- The governments of all eight members of the Central American Commission for Environment and Development (CCAD) — Belize, Costa Rica, the Dominican Republic, El Salvador, Guatemala, Honduras, Nicaragua, and Panama — presented an ambitious regional climate action plan at COP25.
- Among the objectives of the 5 Great Forests Initiative is ending all illegal cattle ranching within the forests; ensuring that no wildlife species in the great forests goes extinct; protecting 10 million hectares (nearly 25 million acres) of land; and restoring 500,000 hectares of forest.
- The initiative also aims to improve the livelihoods of forest-dependent peoples, especially members of indigenous and local communities within the five forests, whose leadership is seen as crucial to forest conservation efforts.
According to reports, COP25, the UN climate negotiations that concluded in Madrid, Spain last week, did not yield any progress in terms of more ambitious emissions reduction pledges.
But there was at least one bold new commitment to report on: The governments of all eight members of the Central American Commission for Environment and Development (CCAD) — Belize, Costa Rica, the Dominican Republic, El Salvador, Guatemala, Honduras, Nicaragua, and Panama — presented an ambitious regional climate action plan, known as the “5 Great Forests Initiative,” that includes a pledge to protect Mesoamerica’s remaining intact forests as a natural solution to the global climate crisis.
“Nearly 50 percent of the carbon in Mesoamerica is stored in the five great forests,” Carlos Manuel Rodriguez, Costa Rica’s Minister of Environment, said at COP25. “I hope that I won’t be back here in the future talking about the 10 medium-sized forests.”
The 5 Great Forests Initiative was launched during Climate Week in NYC last September by a coalition of four Central American countries, CCAD, and local and international NGOs.
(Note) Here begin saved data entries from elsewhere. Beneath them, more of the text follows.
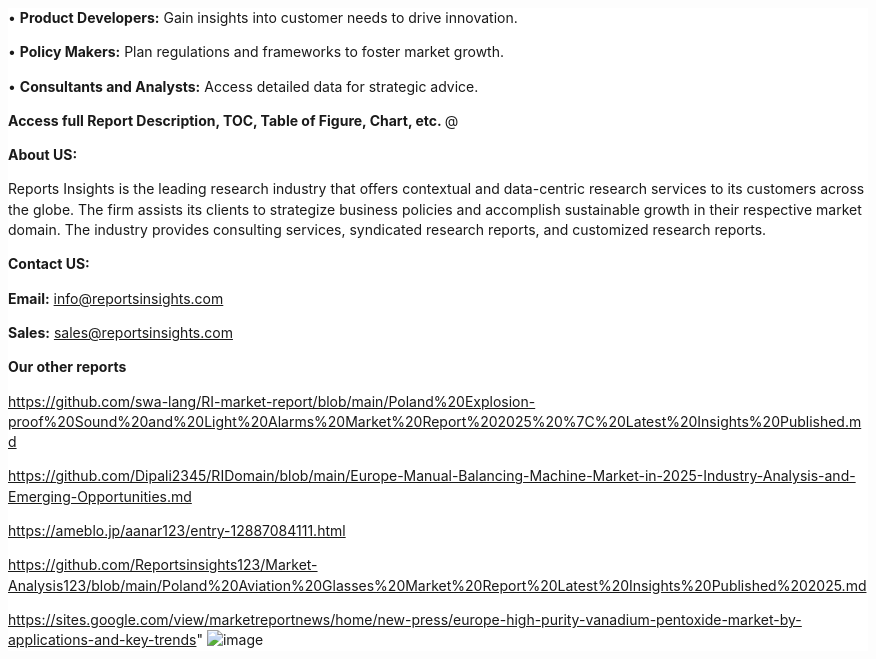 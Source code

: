 • <strong>Product Developers:</strong> Gain insights into customer needs to drive innovation.

• <strong>Policy Makers:</strong> Plan regulations and frameworks to foster market growth.

• <strong>Consultants and Analysts:</strong> Access detailed data for strategic advice.
</ul>
<strong>Access full Report Description, TOC, Table of Figure, Chart, etc. </strong>@  <a href= style=color:#0000ff;></a></font>

<strong><strong>About US</strong>:</strong>

Reports Insights is the leading research industry that offers contextual and data-centric research services to its customers across the globe. The firm assists its clients to strategize business policies and accomplish sustainable growth in their respective market domain. The industry provides consulting services, syndicated research reports, and customized research reports.

<strong>Contact US:</strong>

<p class=""""><b>Email:</b> <a href=mailto:info@reportsinsights.com>info@reportsinsights.com</a></p>
<p class=""""><b>Sales:</b> <a href=mailto:sales@reportsinsights.com>sales@reportsinsights.com</a></p>

<strong>Our other reports</strong>

<a href=https://github.com/swa-lang/RI-market-report/blob/main/Poland%20Explosion-proof%20Sound%20and%20Light%20Alarms%20Market%20Report%202025%20%7C%20Latest%20Insights%20Published.md>https://github.com/swa-lang/RI-market-report/blob/main/Poland%20Explosion-proof%20Sound%20and%20Light%20Alarms%20Market%20Report%202025%20%7C%20Latest%20Insights%20Published.md</a>

<a href=https://github.com/Dipali2345/RIDomain/blob/main/Europe-Manual-Balancing-Machine-Market-in-2025-Industry-Analysis-and-Emerging-Opportunities.md>https://github.com/Dipali2345/RIDomain/blob/main/Europe-Manual-Balancing-Machine-Market-in-2025-Industry-Analysis-and-Emerging-Opportunities.md</a>

<a href=https://ameblo.jp/aanar123/entry-12887084111.html>https://ameblo.jp/aanar123/entry-12887084111.html</a>

<a href=https://github.com/Reportsinsights123/Market-Analysis123/blob/main/Poland%20Aviation%20Glasses%20Market%20Report%20Latest%20Insights%20Published%202025.md>https://github.com/Reportsinsights123/Market-Analysis123/blob/main/Poland%20Aviation%20Glasses%20Market%20Report%20Latest%20Insights%20Published%202025.md</a>

<a href=https://sites.google.com/view/marketreportnews/home/new-press/europe-high-purity-vanadium-pentoxide-market-by-applications-and-key-trends>https://sites.google.com/view/marketreportnews/home/new-press/europe-high-purity-vanadium-pentoxide-market-by-applications-and-key-trends</a>"
![image](https://github.com/user-attachments/assets/d9974223-79bf-4ba6-83c1-318adb76e70a)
The presentation at COP25 was the first time the governments of all Central American countries stood together with indigenous peoples and members of local communities, whose leadership is seen as critical to forest conservation efforts, in support of the initiative.
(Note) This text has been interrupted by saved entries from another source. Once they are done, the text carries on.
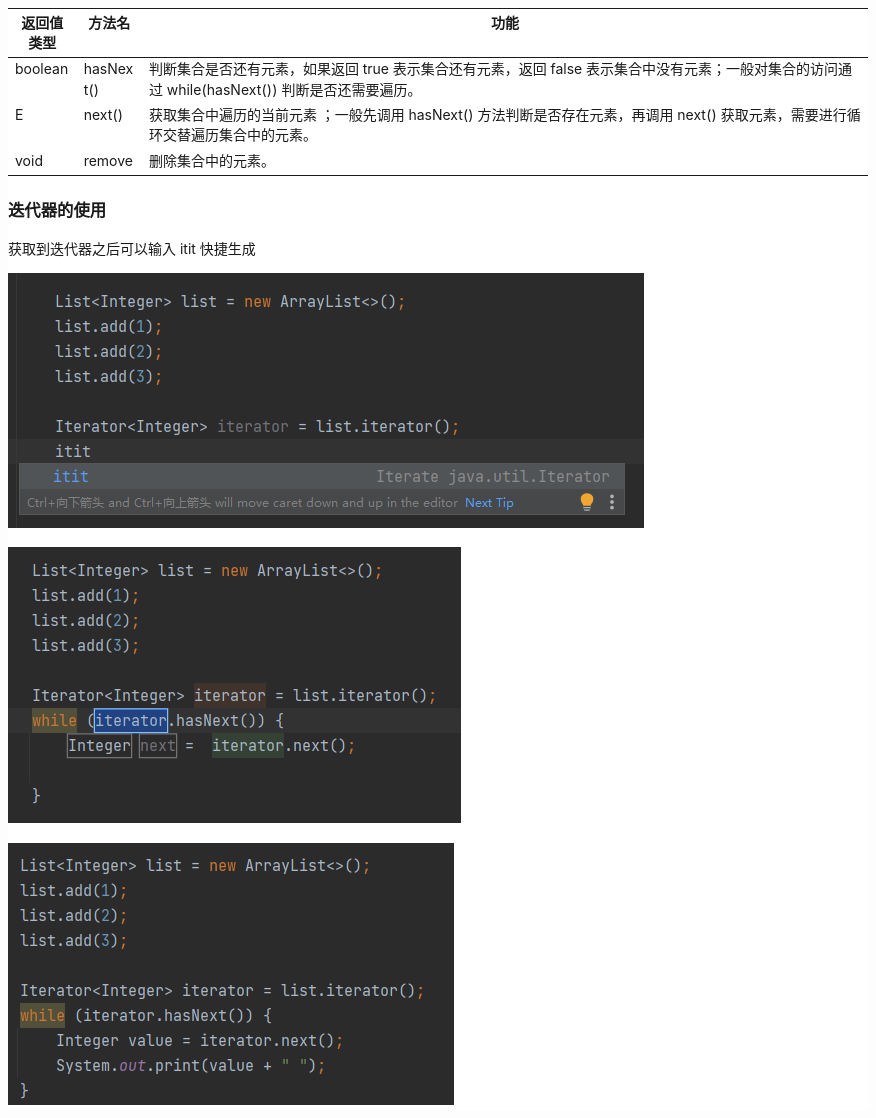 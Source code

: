 | **返回值类型** | 方法名    | 功能                                                         |
| -------------- | --------- | ------------------------------------------------------------ |
| boolean        | hasNext() | 判断集合是否还有元素，如果返回 true 表示集合还有元素，返回 false 表示集合中没有元素；一般对集合的访问通过 while(hasNext()) 判断是否还需要遍历。 |
| E              | next()    | 获取集合中遍历的当前元素 ；一般先调用 hasNext() 方法判断是否存在元素，再调用 next() 获取元素，需要进行循环交替遍历集合中的元素。 |
| void           | remove    | 删除集合中的元素。                                           |

### 迭代器的使用

获取到迭代器之后可以输入 itit 快捷生成

![image-20231124122513381](images/image-20231124122513381.png)

![image-20231124122701074](images/image-20231124122701074.png)

![image-20231124123119892](images/image-20231124123119892.png)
The “five great forests” of Mesoamerica are the Maya Forest in Mexico, Guatemala, and Belize; the Moskitia in Nicaragua and Honduras; the Indio Maíz-Tortuguero in Nicaragua and Costa Rica; the Talamanca Region in Costa Rica and Panama; and the Darien in Panama and Colombia.
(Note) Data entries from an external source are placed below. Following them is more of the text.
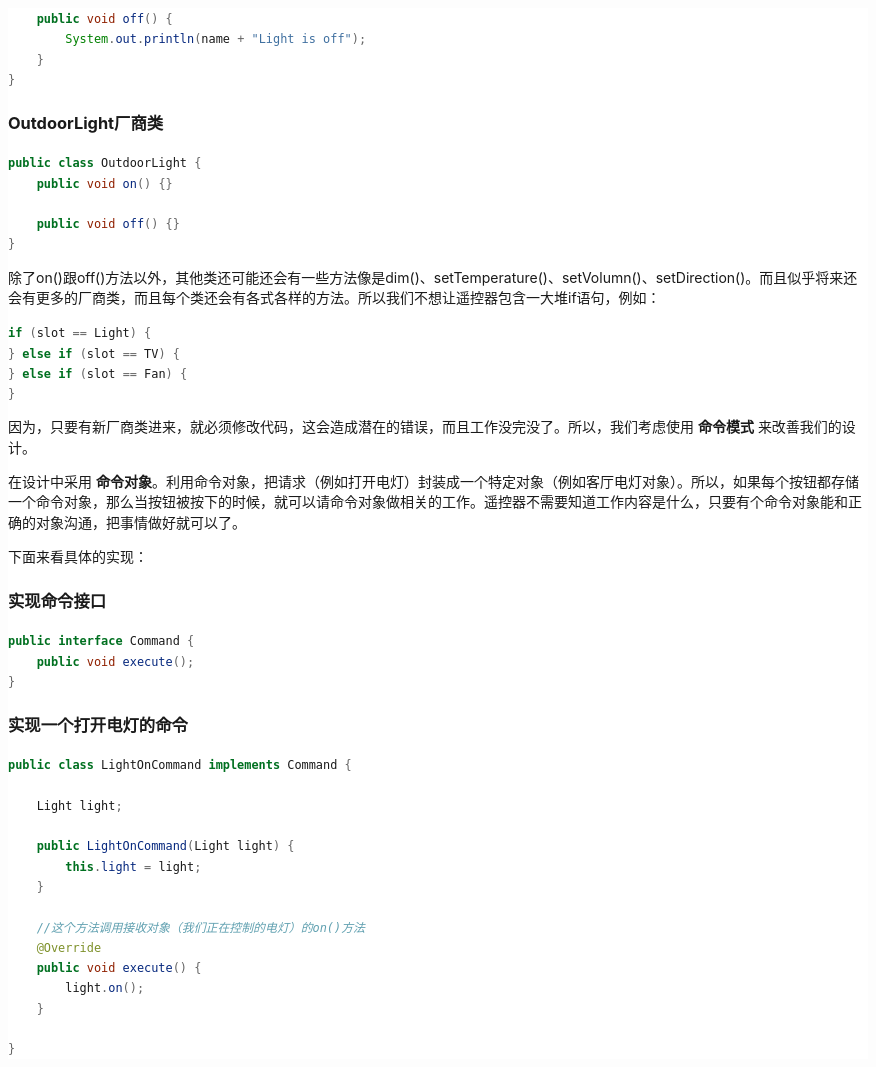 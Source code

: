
 ```java
	public void off() {
		System.out.println(name + "Light is off");
	}
}
```

### OutdoorLight厂商类

```java
public class OutdoorLight {
	public void on() {}
	
	public void off() {}
}

```

除了on()跟off()方法以外，其他类还可能还会有一些方法像是dim()、setTemperature()、setVolumn()、setDirection()。而且似乎将来还会有更多的厂商类，而且每个类还会有各式各样的方法。所以我们不想让遥控器包含一大堆if语句，例如：

```java
if (slot == Light) {
} else if (slot == TV) {
} else if (slot == Fan) {
}
```

因为，只要有新厂商类进来，就必须修改代码，这会造成潜在的错误，而且工作没完没了。所以，我们考虑使用 **命令模式** 来改善我们的设计。

在设计中采用 **命令对象**。利用命令对象，把请求（例如打开电灯）封装成一个特定对象（例如客厅电灯对象）。所以，如果每个按钮都存储一个命令对象，那么当按钮被按下的时候，就可以请命令对象做相关的工作。遥控器不需要知道工作内容是什么，只要有个命令对象能和正确的对象沟通，把事情做好就可以了。

下面来看具体的实现：

### 实现命令接口

```java
public interface Command {
	public void execute();
}
```

### 实现一个打开电灯的命令

```java
public class LightOnCommand implements Command {

	Light light;
	
	public LightOnCommand(Light light) {
		this.light = light;
	}

	//这个方法调用接收对象（我们正在控制的电灯）的on()方法
	@Override
	public void execute() {
		light.on();
	}

}

```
These forests collectively cover more than 120,000 square kilometers, or more than 46,000 square miles. They are considered biodiversity hotspots, providing crucial habitat to more than 7.5 percent of the planet’s wildlife species, including iconic species like the jaguar and the scarlet macaw as well as rare and endangered species like Baird’s tapir, the black-handed spider monkey, and the critically endangered Central American river turtle.
The health of the five great forests of Mesoamerica has important implications for the wellbeing of humans, as well, as they sequester nearly half of the region’s forest carbon, making their protection crucial to efforts to halt global warming, and help furnish clean water, clean air, and other vital ecosystem services to 5 million people.
Yet tree cover and primary forest loss have accelerated in Mesoamerica in recent years. Since 2000, three of Mesoamerica’s five great forests have been reduced by more than 23 percent, according to Global Wildlife Conservation, one of the NGO members of the 5 Great Forests Initiative. The overwhelming majority of that forest destruction is due to global demand for beef and other cattle products, as illegal cattle ranching is responsible for some 90 percent of the deforestation that has occurred in the forests.
“We are sad to see the forests of the Amazon burning and the impacts on indigenous people,” Cándido Mezúa of the Mesoamerican Alliance of Peoples and Forests, another NGO member of the alliance, said in a statement. “In Mesoamerica, we have our five forests. They still exist. We can still protect them, and even expand them.”
Ending all illegal cattle ranching within the forests is among the objectives of the 5 Great Forests Initiative. The alliance also seeks to ensure that no wildlife species in the great forests goes extinct, while protecting 10 million hectares (nearly 25 million acres) of land and restoring 500,000 hectares of forest. Additionally, the initiative aims to improve the livelihoods of forest-dependent peoples, especially members of indigenous and local communities within the five forests.
“The five forests alliance is not a project, but a movement,” Jeremy Radachowsky, WCS’s regional director for Mesoamerica and Western Caribbean, said in a statement. WCS is a member of the 5 Great Forests Initiative. “We’ve been honored to join with government and indigenous partners at the COP25, but the hard work lies ahead. We must come together [to] protect Mesoamerica’s five great forests, and we invite anyone who can help to support this critical initiative.”